A Paixão trajada de pulcro
Desde os remotos tempos de minha juventude tocaram-me de modo muito particular as celebrações da Semana Santa. Recordo-me, por exemplo, de assisti-las na Igreja de Santa Ifigênia (então a Catedral provisória de São Paulo), onde me colocava junto ao coro e, lá do alto, contemplava as cerimônias se desenvolverem, enquanto a música sacra ungia o ambiente com seus acentos de dor e contrição.
Aquele conjunto de movimentos e cânticos se me apresentavam com uma majestade santa, uma grandeza divina e incomparável, cumulando minha alma de veneração, respeito e desvelo religioso. Em última análise, através do cerimonial, dos símbolos e personagens, a graça agia no meu interior, fazendo-me compreender a sublime beleza com que a Igreja rememora o trágico e glorioso fato da Redenção.
Tais sentimentos se intensificaram quando tive ocasião de conhecer as célebres procissões da Paixão realizadas na Andaluzia, notadamente as de Sevilha, talvez as mais belas do mundo. Ainda os menos sensíveis e os afeitos a ritos singelos não podem negar um elogio ao esplendor dessas celebrações.
Sob dosséis recamados de ouro e prata, cintilantes à luz de centenas de velas, desfilam os passos das várias Confrarias, cada qual excedendo-se no brilho, na compenetração e devoção com os quais reverenciam os sofrimentos do Homem-Deus.
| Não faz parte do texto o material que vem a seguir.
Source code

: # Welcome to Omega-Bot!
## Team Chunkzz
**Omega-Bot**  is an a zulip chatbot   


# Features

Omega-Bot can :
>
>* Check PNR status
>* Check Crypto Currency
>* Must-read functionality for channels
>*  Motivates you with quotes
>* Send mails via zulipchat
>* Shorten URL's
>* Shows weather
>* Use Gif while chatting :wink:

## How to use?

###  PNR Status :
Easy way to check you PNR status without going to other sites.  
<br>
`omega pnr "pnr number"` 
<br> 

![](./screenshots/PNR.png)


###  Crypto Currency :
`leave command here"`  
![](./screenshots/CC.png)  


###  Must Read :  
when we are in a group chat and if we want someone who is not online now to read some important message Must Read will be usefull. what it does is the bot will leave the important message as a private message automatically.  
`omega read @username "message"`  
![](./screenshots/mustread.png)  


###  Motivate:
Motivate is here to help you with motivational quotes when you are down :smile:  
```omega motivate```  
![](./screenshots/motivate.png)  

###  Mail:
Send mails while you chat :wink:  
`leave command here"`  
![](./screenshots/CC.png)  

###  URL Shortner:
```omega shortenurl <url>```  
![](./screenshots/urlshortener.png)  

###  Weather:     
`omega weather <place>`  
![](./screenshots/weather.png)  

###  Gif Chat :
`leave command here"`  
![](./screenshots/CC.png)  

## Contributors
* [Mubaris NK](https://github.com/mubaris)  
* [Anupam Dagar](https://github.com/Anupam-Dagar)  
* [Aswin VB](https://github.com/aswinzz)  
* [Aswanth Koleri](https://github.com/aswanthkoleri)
E embora uma crítica rigorosa não deixasse de ver, nestes ou naqueles pormenores, nestas ou naquelas imagens, certas concessões aos exageros do renascentismo, isto não impede que nos entusiasmemos diante do maravilhoso ornando as dores de Jesus e de sua Mãe Santíssima, recordadas em verdadeiros espetáculos esculturais e cenográficos.
Por ruelas e becos, às vezes tendo ao fundo a silhueta da famosa torre da Giralda, vão passando lentamente aqueles penitentes cuja identidade se refugia sob o distinto anonimato de suas lindas vestimentas: a grande túnica e o capuz pontiagudo, no meio do qual apenas se percebe o olhar sério e contristado do que caminha junto ao andor.
E como a procissão monumental lucra em percorrer aquelas vielas centenárias, tortas, traçadas sem planos nem medidas! É o que lhe confere vida e expressão de alma! Ela morreria ou perderia muito de sua beleza se tivesse de atravessar largas avenidas, povoadas de prestigiosos hotéis, bancos e lojas de luxo.
Não, é por entre as ladeiras e ruas estreitas que se apresentam em todo o seu esplendor aquelas obras de escultura magnificíssimas, a profusão de rendas, os mantos de veludo bordados a ouro, as jóias e coroas ricamente lavoradas, os lindos candelabros, os andores cobertos de flores vermelhas “éclatantes”, como só lá existem, e que combinam de maneira perfeita com as imagens da Paixão, como se quisessem dizer a Jesus: “Meu Senhor, se me fosse dado estar convosco na Via Dolorosa, aos vossos pés eu teria posto cravos. Os mais rubros cravos de Andaluzia para vossos pés divinos!”
É o pulcro, o belo oferecido a Nosso Senhor como ato de reparação. E nessa atitude só podemos ver nobreza e seriedade de espírito, cercando de ornato a dor multiplicada pela dor: ora é o Filho de Deus carregando sua Cruz, ora flagelado e coroado de espinhos, ora posto diante de seus algozes sem ter como se defender. Jesus humilhado e grandioso, isolado na sua inocência, suportando no silêncio o gravame de nossos pecados.
E a procissão continua o seu lento caminhar, deixando à sua passagem um rastro de tristeza e maravilhamento.